When I look at a photograph of someone I know, my mind is taken beyond the photograph to that actual person and what I know about them. The philosopher Jean-Paul Sartre wrote about this in his book called The Imaginary. In his example, he sees first of all a photo; then he sees it is a photo of a man on the some steps; then he appreciates it is a photo of his friend Pierre. At this point his mind is taken beyond the photograph. His thoughts are about the man he knows: Pierre.
In contrast, when I look at a photograph of a complete stranger, as is often the case with street photography, all I have to go on is the appearance of that stranger, and the minimal information contained in a caption if there is one. The rest is down to my imagination. Not that my imagination is completely free and unconstrained here, rather it is tied to what I can plausibly see within the image. This is a like the duck-rabbit case that Wittgenstein used to introduce his concept of seeing-as. I can choose to interpret the picture in a particular way, provided that the interpretation is consistent with the highly ambiguous information contained in the picture.

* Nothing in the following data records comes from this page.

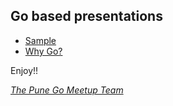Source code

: Go based presentations
----------------------

* [Sample](https://talks.godoc.org/github.com/drashtived03/goslides/sample.slide)
* [Why Go?](https://talks.godoc.org/github.com/drashtived03/goslides/sample.slide)

Enjoy!!

[*The Pune Go Meetup Team*](http://www.meetup.com/Golang-Pune/)
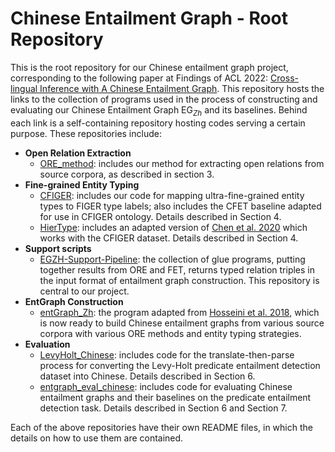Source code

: # Chinese Entailment Graph - Root Repository

This is the root repository for our Chinese entailment graph project, corresponding to the following paper at Findings of ACL 2022: [Cross-lingual Inference with A Chinese Entailment Graph](). This repository hosts the links to the collection of programs used in the process of constructing and 
evaluating our Chinese Entailment Graph EG<sub>*Zh*</sub> and its baselines. Behind each link is
a self-containing repository hosting codes serving a certain purpose. These repositories include:

- **Open Relation Extraction**
    - [ORE_method](https://github.com/Teddy-Li/Chinese-Open-Relation-Extraction-for-EntGraph): includes our method for extracting open relations from source corpora, as described in 
    section 3.
- **Fine-grained Entity Typing**
    - [CFIGER](https://github.com/Teddy-Li/CFIGER): includes our code for mapping ultra-fine-grained entity types to FIGER type labels; also includes
    the CFET baseline adapted for use in CFIGER ontology. Details described in Section 4.
    - [HierType](https://github.com/Teddy-Li/hierarchical-typing): includes an adapted version of [Chen et al. 2020](https://github.com/ctongfei/hierarchical-typing) which works with the CFIGER dataset. Details described in Section 4.
- **Support scripts**
    - [EGZH-Support-Pipeline](https://github.com/Teddy-Li/EGZH-Support-Pipeline): the collection of glue programs, putting together results from ORE and FET, returns typed relation
    triples in the input format of entailment graph construction. This repository is central to our project.
- **EntGraph Construction**
    - [entGraph_Zh](https://github.com/Teddy-Li/entGraph_Zh): the program adapted from [Hosseini et al. 2018](https://github.com/mjhosseini/entGraph),
    which is now ready to build Chinese entailment graphs from various source corpora with various ORE methods and entity 
    typing strategies.
- **Evaluation**
    - [LevyHolt_Chinese](): includes code for the translate-then-parse process for converting the 
    Levy-Holt predicate entailment detection dataset into Chinese. Details described in Section 6.
    - [entgraph_eval_chinese](https://github.com/Teddy-Li/entgraph_eval_chinese): includes code for evaluating Chinese entailment graphs and their
    baselines on the predicate entailment detection task. Details described in Section 6 and Section 7.

Each of the above repositories have their own README files, in which the details on how to use them are contained.
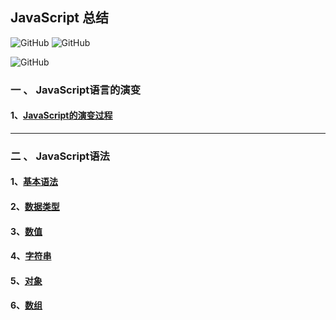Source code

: 
## JavaScript 总结

![GitHub](https://img.shields.io/github/license/mashape/apistatus.svg)
![GitHub](https://img.shields.io/apm/l/:packageName.svg)

![GitHub](https://img.shields.io/github/sourcerank/:platform/:library.svg)

### 一 、 JavaScript语言的演变

   #### 1、[JavaScript的演变过程](./doc/evolutionofjs.md)
--------------------------------------------------------
### 二 、 JavaScript语法

   #### 1、[基本语法](./doc/grammar.md)

   #### 2、[数据类型](./doc/datatype.md)

   #### 3、[数值](./doc/numericalvalue.md)

   #### 4、[字符串](./doc/string.md)

   #### 5、[对象](./doc/object.md)

   #### 6、[数组](./doc/array.md)

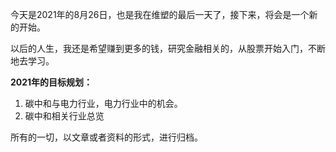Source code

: 今天是2021年的8月26日，也是我在维塑的最后一天了，接下来，将会是一个新的开始。

以后的人生，我还是希望赚到更多的钱，研究金融相关的，从股票开始入门，不断地去学习。

**2021年的目标规划：**

1.  碳中和与电力行业，电力行业中的机会。
2. 碳中和相关行业总览

所有的一切，以文章或者资料的形式，进行归档。
<!--stackedit_data:
eyJoaXN0b3J5IjpbODkwOTUyMTc0XX0=
-->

Whilst it is true that photographs carry factual information about their causes, this is rarely legible and highly open to manipulation by the photographer and other users of the image. Even with a straight photograph of a street scene, such as David Goldblatt's On Elof Street, Johannesburg, South Africa 1966-7, in Room 8 of the Street and Studio exhibition, the legible documentary information cannot be the source of our main interest in it since it is so minimal. We can recognize that there are children, adults, that some are black and some are white, and that they appear to be going somewhere, but little more. The caption tells us that we are in South Africa and the date that this is the era of apartheid. But even the facial expressions of those depicted may not be accurate about how they would have appeared over a period of a few seconds. The frozen instant can radically misinform us about what would have been easily legible had we witnessed the scene ourselves.
This is not to say that the photographs can never provide evidence about the past. A photo-finish image is fairly reliable evidence about which horse won the race. But that is in part because of knowledge about the circumstances in which the photograph was taken, but also because the information carried by the image is of a relatively simple and unambiguous type.

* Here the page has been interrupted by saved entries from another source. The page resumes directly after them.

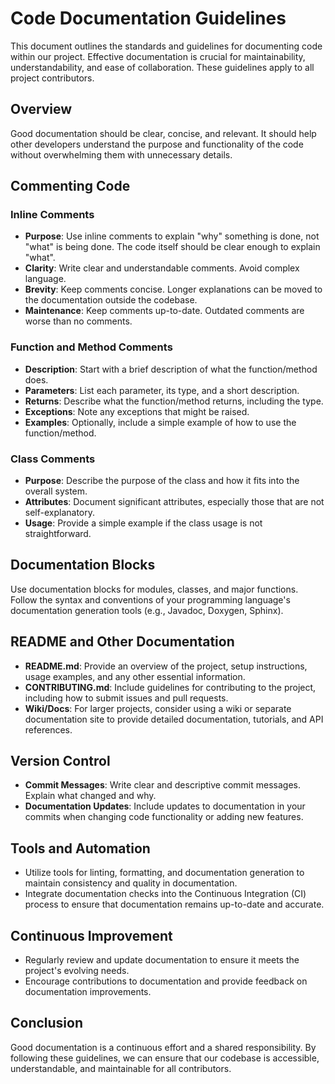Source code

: # Code Documentation Guidelines

This document outlines the standards and guidelines for documenting code within our project. Effective documentation is crucial for maintainability, understandability, and ease of collaboration. These guidelines apply to all project contributors.

## Overview

Good documentation should be clear, concise, and relevant. It should help other developers understand the purpose and functionality of the code without overwhelming them with unnecessary details.

## Commenting Code

### Inline Comments

- **Purpose**: Use inline comments to explain "why" something is done, not "what" is being done. The code itself should be clear enough to explain "what".
- **Clarity**: Write clear and understandable comments. Avoid complex language.
- **Brevity**: Keep comments concise. Longer explanations can be moved to the documentation outside the codebase.
- **Maintenance**: Keep comments up-to-date. Outdated comments are worse than no comments.

### Function and Method Comments

- **Description**: Start with a brief description of what the function/method does.
- **Parameters**: List each parameter, its type, and a short description.
- **Returns**: Describe what the function/method returns, including the type.
- **Exceptions**: Note any exceptions that might be raised.
- **Examples**: Optionally, include a simple example of how to use the function/method.

### Class Comments

- **Purpose**: Describe the purpose of the class and how it fits into the overall system.
- **Attributes**: Document significant attributes, especially those that are not self-explanatory.
- **Usage**: Provide a simple example if the class usage is not straightforward.

## Documentation Blocks

Use documentation blocks for modules, classes, and major functions. Follow the syntax and conventions of your programming language's documentation generation tools (e.g., Javadoc, Doxygen, Sphinx).

## README and Other Documentation

- **README.md**: Provide an overview of the project, setup instructions, usage examples, and any other essential information.
- **CONTRIBUTING.md**: Include guidelines for contributing to the project, including how to submit issues and pull requests.
- **Wiki/Docs**: For larger projects, consider using a wiki or separate documentation site to provide detailed documentation, tutorials, and API references.

## Version Control

- **Commit Messages**: Write clear and descriptive commit messages. Explain what changed and why.
- **Documentation Updates**: Include updates to documentation in your commits when changing code functionality or adding new features.

## Tools and Automation

- Utilize tools for linting, formatting, and documentation generation to maintain consistency and quality in documentation.
- Integrate documentation checks into the Continuous Integration (CI) process to ensure that documentation remains up-to-date and accurate.

## Continuous Improvement

- Regularly review and update documentation to ensure it meets the project's evolving needs.
- Encourage contributions to documentation and provide feedback on documentation improvements.

## Conclusion

Good documentation is a continuous effort and a shared responsibility. By following these guidelines, we can ensure that our codebase is accessible, understandable, and maintainable for all contributors.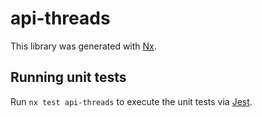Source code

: # api-threads

This library was generated with [Nx](https://nx.dev).

## Running unit tests

Run `nx test api-threads` to execute the unit tests via [Jest](https://jestjs.io).
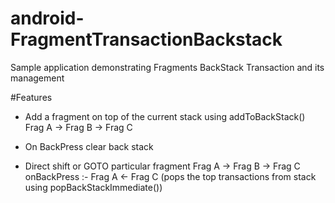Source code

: # android-FragmentTransactionBackstack
Sample application demonstrating Fragments BackStack Transaction and its management

#Features
*  Add a fragment on top of the current stack  using addToBackStack()
     Frag A -> Frag B -> Frag C

*  On BackPress clear back stack

* Direct shift or GOTO  particular fragment 
    Frag A -> Frag B -> Frag C
    onBackPress :-
    Frag A <- Frag C (pops the top transactions from stack using popBackStackImmediate())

It is true that in ordinary life we frequently judge a person's character on the basis of a fleeting glimpse of their face. But in such cases we usually have a great deal of information about the context and location of what is going on. And it is rare for a fleeting glimpse to be as brief as 1/250 of the second. So we glean information about someone from changes taking place over time. With a single still image, particularly if it is in black and white, we have very little to go on. Consequently we use our imaginations to take us beyond the marks on the surface of the photographic paper. Street photography can be fascinating not principally because of what it shows us about reality so much as of a what it forces us to contribute as viewers of the images, what it suggests rather than demonstrates. This is not untethered fantasy about the lives of others, but rather a matter of filling in thoughts about what seems to be implied by the image, but yet might not be accurate about what was in front of the lens when the photograph was taken.

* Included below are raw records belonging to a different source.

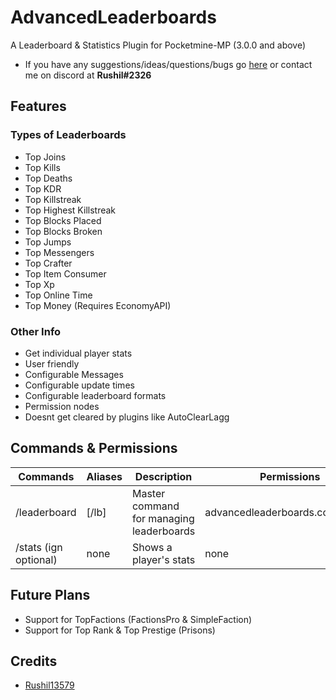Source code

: # AdvancedLeaderboards
A Leaderboard & Statistics Plugin for Pocketmine-MP (3.0.0 and above)

- If you have any suggestions/ideas/questions/bugs go [here](https://github.com/Rushil13579/AdvancedLeaderboards/issues) or contact me on discord at **Rushil#2326**

## Features

### Types of Leaderboards
 - Top Joins
 - Top Kills
 - Top Deaths
 - Top KDR
 - Top Killstreak
 - Top Highest Killstreak
 - Top Blocks Placed
 - Top Blocks Broken
 - Top Jumps
 - Top Messengers
 - Top Crafter
 - Top Item Consumer
 - Top Xp
 - Top Online Time
 - Top Money (Requires EconomyAPI)

### Other Info
- Get individual player stats
- User friendly 
- Configurable Messages
- Configurable update times
- Configurable leaderboard formats
- Permission nodes
- Doesnt get cleared by plugins like AutoClearLagg

## Commands & Permissions
Commands | Aliases | Description | Permissions
---------|---------|-------------|------------
/leaderboard | [/lb] | Master command for managing leaderboards | advancedleaderboards.command.lb
/stats (ign optional) | none | Shows a player's stats | none

## Future Plans
- Support for TopFactions (FactionsPro & SimpleFaction)
- Support for Top Rank & Top Prestige (Prisons)

## Credits
- [Rushil13579](https://github.com/Rushil13579)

In other words, we are not simply passive interpreters of images whose meanings have been fixed by the moment of exposure, but rather active creators of their meanings to some extent. This differs considerably from our experience of images of, for example, famous people. When I look at a photograph of Mick Jagger, even though I've never seen him in the flesh, I recognized him instantly. My thoughts are taken far beyond the image to a man whose music I have heard, whom I have seen interviewed on television, and in Robert Frank's film. Although what I believe about Mick Jagger and his life may be misleading about the real man, I am not the one who is inventing the character that I believe to have been photographed. Whereas with a photograph of a complete stranger in the street I have to base my thoughts about who this person is and what they were doing and why almost entirely on non-specific quite general experience. The contrast is even more extreme if you think about a photograph of your child or lover. Here, although you see the photograph, I think Sartre is right when he suggests that we are typically transported in our thoughts to the person him or herself. In the language of philosophy, the phenomenology of looking at photographs of those we know, of those we recognize, and of those who are complete strangers to us, is very different.